Predicting Relative Protein Abundance via Sequence-Based Information

Gregory Parkes (Investigator), Mahesan Niranjan

Understanding the complex interactions between transcriptome and proteome is essential in uncovering cellular mechanisms both in health and disease contexts. The limited correlations between corresponding transcript and protein abundance suggest that regulatory processes tightly govern information flow surrounding transcription and translation, and beyond.

In this study we adopt an approach which expands the feature scope that models the human proteome: we develop machine learning models that incorporate sequence-derived features (SDFs), sometimes in conjunction with corresponding mRNA levels. We develop a large resource of sequence-derived features which cover a significant proportion of the H. sapiens proteome, demonstrate which of these features are significant in prediction on multiple cell lines, and suggest insights into which biological processes can be explained using these features.

We reveal that (a) SDFs are significantly better at protein abundance prediction across multiple cell lines both in steady-state and dynamic contexts, (b) that SDFs can cover the domain of translation with relative efficiency but struggle with cell-line specific pathways and (c) provide a resource which can be plugged into many subsequent protein-centric analyses.

Sample tracking in whole-exome sequencing projects

Andrew Collins, Sarah Ennis (Investigators), Reuben Pengelly

Whole-exome sequencing is entering clinical use for genetic investigations, and it is therefore essential that robust quality control is utilised. As such we designed and validated a tool to allow for unambiguous tying of patient data to a patient, to identify, and thus prevent errors such as the switching of samples during processing.

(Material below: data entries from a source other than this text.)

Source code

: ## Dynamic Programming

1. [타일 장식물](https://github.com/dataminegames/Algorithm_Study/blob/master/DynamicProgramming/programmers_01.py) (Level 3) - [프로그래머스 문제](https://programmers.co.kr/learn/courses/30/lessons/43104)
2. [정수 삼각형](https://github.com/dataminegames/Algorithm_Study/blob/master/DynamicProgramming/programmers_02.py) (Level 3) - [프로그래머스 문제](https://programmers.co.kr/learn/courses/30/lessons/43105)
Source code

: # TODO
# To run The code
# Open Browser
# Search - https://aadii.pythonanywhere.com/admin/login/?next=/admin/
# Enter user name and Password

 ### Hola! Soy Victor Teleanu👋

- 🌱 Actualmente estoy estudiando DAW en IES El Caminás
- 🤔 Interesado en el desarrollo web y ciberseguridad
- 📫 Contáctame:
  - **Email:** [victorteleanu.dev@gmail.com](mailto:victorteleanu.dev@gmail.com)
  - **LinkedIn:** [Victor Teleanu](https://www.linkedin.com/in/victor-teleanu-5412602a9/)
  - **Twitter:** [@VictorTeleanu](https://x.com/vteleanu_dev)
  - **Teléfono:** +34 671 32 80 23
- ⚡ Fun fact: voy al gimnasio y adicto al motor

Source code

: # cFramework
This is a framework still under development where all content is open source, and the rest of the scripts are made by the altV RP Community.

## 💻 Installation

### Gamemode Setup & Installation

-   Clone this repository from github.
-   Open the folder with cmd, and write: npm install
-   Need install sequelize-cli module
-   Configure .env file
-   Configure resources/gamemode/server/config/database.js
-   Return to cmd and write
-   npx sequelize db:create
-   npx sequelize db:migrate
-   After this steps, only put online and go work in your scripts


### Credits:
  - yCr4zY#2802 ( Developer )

Tag based transcriptome analysis of gene expression in a promising green algae

Richard Edwards (Investigator), Andreas Johansson

We use SuperSAGE in combination with next-generation sequencing to compare differences in gene expression between selected mutants and the wild type of a green algae. The data in the form of millions of 26 bp tags representing short stretches of expressed genes, will be analysed to find patterns of variation in gene expression under different conditions.

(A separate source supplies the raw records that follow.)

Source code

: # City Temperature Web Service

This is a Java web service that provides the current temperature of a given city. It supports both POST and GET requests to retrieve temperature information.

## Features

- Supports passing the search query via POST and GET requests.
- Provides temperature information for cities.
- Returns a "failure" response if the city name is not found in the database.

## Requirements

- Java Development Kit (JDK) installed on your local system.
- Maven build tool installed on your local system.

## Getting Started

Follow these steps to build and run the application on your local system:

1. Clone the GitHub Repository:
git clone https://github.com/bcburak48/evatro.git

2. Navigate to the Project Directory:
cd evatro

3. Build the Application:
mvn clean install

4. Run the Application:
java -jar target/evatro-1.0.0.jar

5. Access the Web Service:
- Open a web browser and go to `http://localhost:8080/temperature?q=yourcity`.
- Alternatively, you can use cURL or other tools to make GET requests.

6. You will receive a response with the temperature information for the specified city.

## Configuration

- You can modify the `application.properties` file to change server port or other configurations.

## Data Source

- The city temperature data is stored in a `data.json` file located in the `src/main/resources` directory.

The application of next-generation sequencing to unresolved familial disease

Andrew Collins, Sarah Ennis (Investigators), Jane Gibson, Reuben Pengelly

Next-generation sequencing (NGS) allows us to sequence individual patients cost-effectively, allowing us to enter a new era of genomic medicine. The level of genetic detail that we can access through these methods is unprecedented making it suitable for clinical molecular diagnostics.

Uncovering extensive post-translation regulation during human cell cycle progression by integrative multi-’omics analysis

Gregory Parkes (Investigator), Mahesan Niranjan

Analysis of high-throughput multi-’omics interactions across the hierarchy of expression has wide interest in making inferences with regard to biological function and biomarker discovery. Expression levels across different scales are determined by robust synthesis, regulation and degradation processes, and hence transcript (mRNA) measurements made by microarray/RNA-Seq only show modest correlation with corresponding protein levels.

In this work we are interested in quantitative modelling of correlation across such gene products. Building on recent work, we develop computational models spanning transcript, translation and protein levels at different stages of the H. sapiens cell cycle. We enhance this analysis by incorporating 25+ sequence-derived features which are likely determinants of cellular protein concentration and quantitatively select for relevant features, producing a vast dataset with thousands of genes. We reveal insights into the complex interplay between expression levels across time, using machine learning methods to highlight outliers with respect to such models as proteins associated with post-translationally regulated modes of action.

We uncover quantitative separation between modified and degraded proteins that have roles in cell cycle regulation, chromatin remodelling and protein catabolism according to Gene Ontology; and highlight the opportunities for providing biological insights in future model systems.